Schaut man sich auf Instagram ein bisschen um, kommt man binnen 5 Minuten zu der Erkenntnis, dass Schönheit, Jugendlichkeit und Fitness die Wertbemessungsattribute der Stunde sind. Ich habe jetzt vor ein paar Wochen mal ein paar von den Kardashians abonniert, weil ich mich mit dem Instagram’schen Schönheitsideal ein bisschen auseinandersetzen wollte. Kendall Jenner postet da vom Schiurlaub in Aspen einen Shot, in dem sie nur mit Fellmütze, Schischuhen und Bikini bekleidet im Schnee steht. Ist relativ gut angekommen (über 7,6 Mio. Likes) – auch bei ihrer Schwester Kourtney Kardashian, die kurz darauf einen ähnlichen Bikinishot veröffentlichte. Allerdings bekam die nur 4,6 Mio. Likes, und das obwohl sie als Draufgabe zusätzlich ihren quasi-nackten Arsch zeigte. Tja. Aber das Krasseste sind dann die Kommentare. zero_omw schreibt z.B. “Stop showing the flat earth ass I don’t even think she’s a kardashian that shit is too flat, where all my flat earthers at“, woraufhin ihn ivonne13 dankenswerterweise aufklärt: “that’s cuz she never got hers done lmaooo thats ‚before‘ ass hahahaha“. Da geht’s zu. Body-shaming nebst Age-shaming, sonstigen Verurteilungen, Lobesbekundungen und jeder Menge Pfirsich- und Feuer-Emojis. Gut, könnte man sagen, wenn du dich als Objekt präsentierst, dann musst du auch damit leben können, dass du als solches be-wert-et wirst. Bei einem Tisch sag ich ja auch, nein die Füße schau’n irgendwie komisch aus, das Holz ist schirch, oder die Platte wirkt billig. Eine simple Analyse der Einzelteile halt. [voiceover: Is this the best a woman can get? Is it?]

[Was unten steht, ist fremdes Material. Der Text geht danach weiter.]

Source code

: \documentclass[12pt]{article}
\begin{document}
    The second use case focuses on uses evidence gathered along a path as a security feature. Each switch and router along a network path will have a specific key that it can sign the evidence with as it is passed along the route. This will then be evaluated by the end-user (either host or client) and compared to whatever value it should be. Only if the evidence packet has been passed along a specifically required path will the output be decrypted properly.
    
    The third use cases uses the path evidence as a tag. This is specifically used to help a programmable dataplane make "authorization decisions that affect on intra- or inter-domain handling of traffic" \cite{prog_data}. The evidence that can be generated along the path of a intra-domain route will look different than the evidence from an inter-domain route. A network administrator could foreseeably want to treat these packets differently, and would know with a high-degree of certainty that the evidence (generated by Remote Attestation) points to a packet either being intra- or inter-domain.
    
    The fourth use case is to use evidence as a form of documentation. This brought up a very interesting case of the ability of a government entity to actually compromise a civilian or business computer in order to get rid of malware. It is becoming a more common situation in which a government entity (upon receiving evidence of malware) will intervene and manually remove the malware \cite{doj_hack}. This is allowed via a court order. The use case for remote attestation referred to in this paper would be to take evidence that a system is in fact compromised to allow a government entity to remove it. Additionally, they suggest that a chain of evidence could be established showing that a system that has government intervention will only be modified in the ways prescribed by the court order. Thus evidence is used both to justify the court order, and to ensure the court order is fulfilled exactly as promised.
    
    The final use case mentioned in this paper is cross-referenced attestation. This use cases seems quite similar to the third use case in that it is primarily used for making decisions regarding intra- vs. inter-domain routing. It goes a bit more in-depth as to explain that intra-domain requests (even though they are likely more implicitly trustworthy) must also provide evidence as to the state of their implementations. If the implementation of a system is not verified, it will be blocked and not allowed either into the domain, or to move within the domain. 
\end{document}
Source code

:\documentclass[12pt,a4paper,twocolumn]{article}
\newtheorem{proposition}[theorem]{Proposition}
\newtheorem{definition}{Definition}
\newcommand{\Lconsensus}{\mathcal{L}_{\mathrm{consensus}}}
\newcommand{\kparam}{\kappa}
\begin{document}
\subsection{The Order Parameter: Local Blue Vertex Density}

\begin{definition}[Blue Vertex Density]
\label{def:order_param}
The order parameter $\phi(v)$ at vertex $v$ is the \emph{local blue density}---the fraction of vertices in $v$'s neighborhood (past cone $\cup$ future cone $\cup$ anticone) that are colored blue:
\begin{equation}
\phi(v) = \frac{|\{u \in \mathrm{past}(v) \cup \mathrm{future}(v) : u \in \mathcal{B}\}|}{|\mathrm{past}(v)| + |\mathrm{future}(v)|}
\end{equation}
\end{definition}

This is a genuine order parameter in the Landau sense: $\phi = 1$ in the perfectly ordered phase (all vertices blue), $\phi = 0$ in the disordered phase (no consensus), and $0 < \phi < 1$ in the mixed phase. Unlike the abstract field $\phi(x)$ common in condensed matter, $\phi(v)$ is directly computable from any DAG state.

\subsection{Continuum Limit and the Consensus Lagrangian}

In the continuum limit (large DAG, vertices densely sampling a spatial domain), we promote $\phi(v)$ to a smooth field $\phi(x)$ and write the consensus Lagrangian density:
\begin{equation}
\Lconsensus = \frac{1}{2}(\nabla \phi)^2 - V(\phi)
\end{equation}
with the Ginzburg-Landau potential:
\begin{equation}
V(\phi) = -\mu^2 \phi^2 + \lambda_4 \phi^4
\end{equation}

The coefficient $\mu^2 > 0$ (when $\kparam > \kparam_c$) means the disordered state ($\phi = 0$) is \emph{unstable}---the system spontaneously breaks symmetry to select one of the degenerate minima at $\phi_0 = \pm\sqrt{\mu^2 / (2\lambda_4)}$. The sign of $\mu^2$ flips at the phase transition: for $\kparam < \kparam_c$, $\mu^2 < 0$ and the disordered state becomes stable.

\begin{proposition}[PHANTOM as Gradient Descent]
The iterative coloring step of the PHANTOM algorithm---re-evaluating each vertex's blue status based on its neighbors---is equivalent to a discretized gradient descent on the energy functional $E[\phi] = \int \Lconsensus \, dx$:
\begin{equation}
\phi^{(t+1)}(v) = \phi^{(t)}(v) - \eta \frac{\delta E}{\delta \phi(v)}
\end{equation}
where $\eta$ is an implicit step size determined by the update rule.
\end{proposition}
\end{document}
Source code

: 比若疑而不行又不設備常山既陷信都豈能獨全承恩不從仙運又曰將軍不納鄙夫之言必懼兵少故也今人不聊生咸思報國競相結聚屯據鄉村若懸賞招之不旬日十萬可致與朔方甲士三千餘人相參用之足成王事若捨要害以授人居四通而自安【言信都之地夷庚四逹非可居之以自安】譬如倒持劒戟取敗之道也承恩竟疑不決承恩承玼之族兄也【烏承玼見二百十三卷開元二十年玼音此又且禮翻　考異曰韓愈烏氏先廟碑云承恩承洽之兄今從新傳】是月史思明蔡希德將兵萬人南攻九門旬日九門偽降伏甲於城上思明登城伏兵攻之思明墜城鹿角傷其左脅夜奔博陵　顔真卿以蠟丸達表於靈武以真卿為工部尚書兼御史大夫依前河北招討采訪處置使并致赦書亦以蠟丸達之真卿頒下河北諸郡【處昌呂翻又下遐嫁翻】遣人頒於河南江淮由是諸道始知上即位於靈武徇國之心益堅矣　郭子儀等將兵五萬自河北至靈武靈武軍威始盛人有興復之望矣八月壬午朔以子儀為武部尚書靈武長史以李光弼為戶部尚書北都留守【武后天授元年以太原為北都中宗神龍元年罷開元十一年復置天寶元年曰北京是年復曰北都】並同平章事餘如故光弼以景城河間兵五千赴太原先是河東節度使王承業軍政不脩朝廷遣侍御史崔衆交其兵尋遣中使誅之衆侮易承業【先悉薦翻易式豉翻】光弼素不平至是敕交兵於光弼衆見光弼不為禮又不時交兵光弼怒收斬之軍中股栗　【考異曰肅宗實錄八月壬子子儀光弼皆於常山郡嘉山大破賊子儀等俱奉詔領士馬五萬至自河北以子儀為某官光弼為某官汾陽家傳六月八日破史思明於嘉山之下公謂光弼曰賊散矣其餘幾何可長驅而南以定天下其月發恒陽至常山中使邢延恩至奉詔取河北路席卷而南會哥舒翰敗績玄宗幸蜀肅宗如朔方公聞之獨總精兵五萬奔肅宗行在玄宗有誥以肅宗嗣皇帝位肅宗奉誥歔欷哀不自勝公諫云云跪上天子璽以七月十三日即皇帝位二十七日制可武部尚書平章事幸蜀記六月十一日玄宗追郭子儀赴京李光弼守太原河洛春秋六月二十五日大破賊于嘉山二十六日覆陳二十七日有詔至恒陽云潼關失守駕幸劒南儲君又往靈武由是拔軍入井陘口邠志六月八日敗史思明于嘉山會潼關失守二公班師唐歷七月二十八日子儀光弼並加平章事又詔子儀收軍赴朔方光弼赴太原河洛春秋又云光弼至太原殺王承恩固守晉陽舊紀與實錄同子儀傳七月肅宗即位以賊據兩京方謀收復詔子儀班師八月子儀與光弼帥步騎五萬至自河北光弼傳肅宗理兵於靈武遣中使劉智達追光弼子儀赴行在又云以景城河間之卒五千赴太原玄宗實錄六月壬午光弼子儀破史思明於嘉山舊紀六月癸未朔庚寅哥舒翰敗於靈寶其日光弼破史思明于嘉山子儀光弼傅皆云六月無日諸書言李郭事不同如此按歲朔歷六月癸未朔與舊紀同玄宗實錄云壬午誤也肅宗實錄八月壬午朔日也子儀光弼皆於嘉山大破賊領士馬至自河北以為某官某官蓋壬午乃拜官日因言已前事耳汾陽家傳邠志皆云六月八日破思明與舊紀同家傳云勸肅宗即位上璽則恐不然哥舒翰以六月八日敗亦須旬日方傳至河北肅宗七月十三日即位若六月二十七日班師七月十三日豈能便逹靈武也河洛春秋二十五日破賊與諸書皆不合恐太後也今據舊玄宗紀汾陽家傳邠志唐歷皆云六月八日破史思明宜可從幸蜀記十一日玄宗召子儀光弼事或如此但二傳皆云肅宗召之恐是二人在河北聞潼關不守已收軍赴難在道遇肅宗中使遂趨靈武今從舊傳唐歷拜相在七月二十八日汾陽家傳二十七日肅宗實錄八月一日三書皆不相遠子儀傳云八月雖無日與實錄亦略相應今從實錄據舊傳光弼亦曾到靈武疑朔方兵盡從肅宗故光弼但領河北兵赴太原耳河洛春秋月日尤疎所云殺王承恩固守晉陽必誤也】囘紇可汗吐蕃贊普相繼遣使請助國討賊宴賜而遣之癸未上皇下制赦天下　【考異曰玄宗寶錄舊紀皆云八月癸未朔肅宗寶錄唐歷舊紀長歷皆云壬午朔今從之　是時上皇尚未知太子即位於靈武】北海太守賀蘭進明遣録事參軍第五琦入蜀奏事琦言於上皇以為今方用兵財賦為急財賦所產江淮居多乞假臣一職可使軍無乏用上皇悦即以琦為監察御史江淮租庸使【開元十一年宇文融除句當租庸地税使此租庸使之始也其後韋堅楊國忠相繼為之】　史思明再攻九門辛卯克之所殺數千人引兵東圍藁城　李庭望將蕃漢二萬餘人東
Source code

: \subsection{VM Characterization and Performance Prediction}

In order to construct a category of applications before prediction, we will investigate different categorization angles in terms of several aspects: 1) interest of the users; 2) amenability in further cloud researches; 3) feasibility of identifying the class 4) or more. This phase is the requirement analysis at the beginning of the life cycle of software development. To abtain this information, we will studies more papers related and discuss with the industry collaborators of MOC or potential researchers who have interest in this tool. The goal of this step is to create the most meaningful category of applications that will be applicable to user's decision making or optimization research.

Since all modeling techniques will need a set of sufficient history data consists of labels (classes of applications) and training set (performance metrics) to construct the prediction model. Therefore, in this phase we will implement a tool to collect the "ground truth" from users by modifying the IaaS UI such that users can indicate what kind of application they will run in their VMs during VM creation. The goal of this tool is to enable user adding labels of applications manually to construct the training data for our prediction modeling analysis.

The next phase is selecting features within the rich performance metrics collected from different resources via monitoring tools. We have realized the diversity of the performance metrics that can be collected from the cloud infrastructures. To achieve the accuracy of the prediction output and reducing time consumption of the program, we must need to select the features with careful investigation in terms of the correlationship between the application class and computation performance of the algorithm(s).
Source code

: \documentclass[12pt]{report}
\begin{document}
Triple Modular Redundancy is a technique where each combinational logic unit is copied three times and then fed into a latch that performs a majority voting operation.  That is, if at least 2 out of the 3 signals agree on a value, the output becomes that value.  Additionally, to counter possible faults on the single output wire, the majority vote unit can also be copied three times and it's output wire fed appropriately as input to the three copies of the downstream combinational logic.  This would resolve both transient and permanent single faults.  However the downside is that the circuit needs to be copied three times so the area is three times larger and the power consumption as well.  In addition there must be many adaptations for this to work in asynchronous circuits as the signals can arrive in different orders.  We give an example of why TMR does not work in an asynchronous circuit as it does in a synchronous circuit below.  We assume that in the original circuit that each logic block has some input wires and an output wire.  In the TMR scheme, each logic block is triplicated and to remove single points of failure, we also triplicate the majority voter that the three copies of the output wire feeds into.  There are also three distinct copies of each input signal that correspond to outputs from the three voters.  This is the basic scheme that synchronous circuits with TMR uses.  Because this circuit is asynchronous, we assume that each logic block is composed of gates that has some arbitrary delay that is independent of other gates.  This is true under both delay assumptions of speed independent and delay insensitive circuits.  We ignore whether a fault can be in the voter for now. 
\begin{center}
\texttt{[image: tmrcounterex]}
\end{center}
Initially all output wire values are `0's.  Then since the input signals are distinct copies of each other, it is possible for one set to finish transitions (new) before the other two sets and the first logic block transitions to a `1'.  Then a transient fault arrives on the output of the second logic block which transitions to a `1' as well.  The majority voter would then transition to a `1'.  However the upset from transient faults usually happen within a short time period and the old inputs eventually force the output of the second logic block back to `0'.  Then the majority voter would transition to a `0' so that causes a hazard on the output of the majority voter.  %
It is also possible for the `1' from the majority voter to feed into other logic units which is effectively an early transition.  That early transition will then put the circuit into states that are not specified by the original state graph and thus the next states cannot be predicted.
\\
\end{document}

Zum Glück habe ich mich nie über mein Aussehen definiert. Als ich mit 16 im Familienurlaub auf Gran Canaria mit Miguel, dem damals 34-jährigen Resort-Animateur, in einer Diskothek in Playa del Inglés war, meinte er zu mir: „Du bist vielleicht nicht die Schönste in dem Club, aber du bist mit Abstand die Sympathischste.“ Das war eine sehr ok-e Meldung für mich. Ich wusste immer, ich bin ganz hübsch, aber auf eine uneinschüchternde Art und Weise. Es ging immer mehr um meinen Charakter, und das fand ich gut. Natürlich müsste ich jetzt lügen, wenn ich sagen würde, mein Aussehen wäre mir komplett egal. Eh klar. Welcher Frau ist ihr Aussehen schon wurscht, wenn einem quasi mit der Muttermilch eingeflößt wird, dass Frauen schön sein müssen…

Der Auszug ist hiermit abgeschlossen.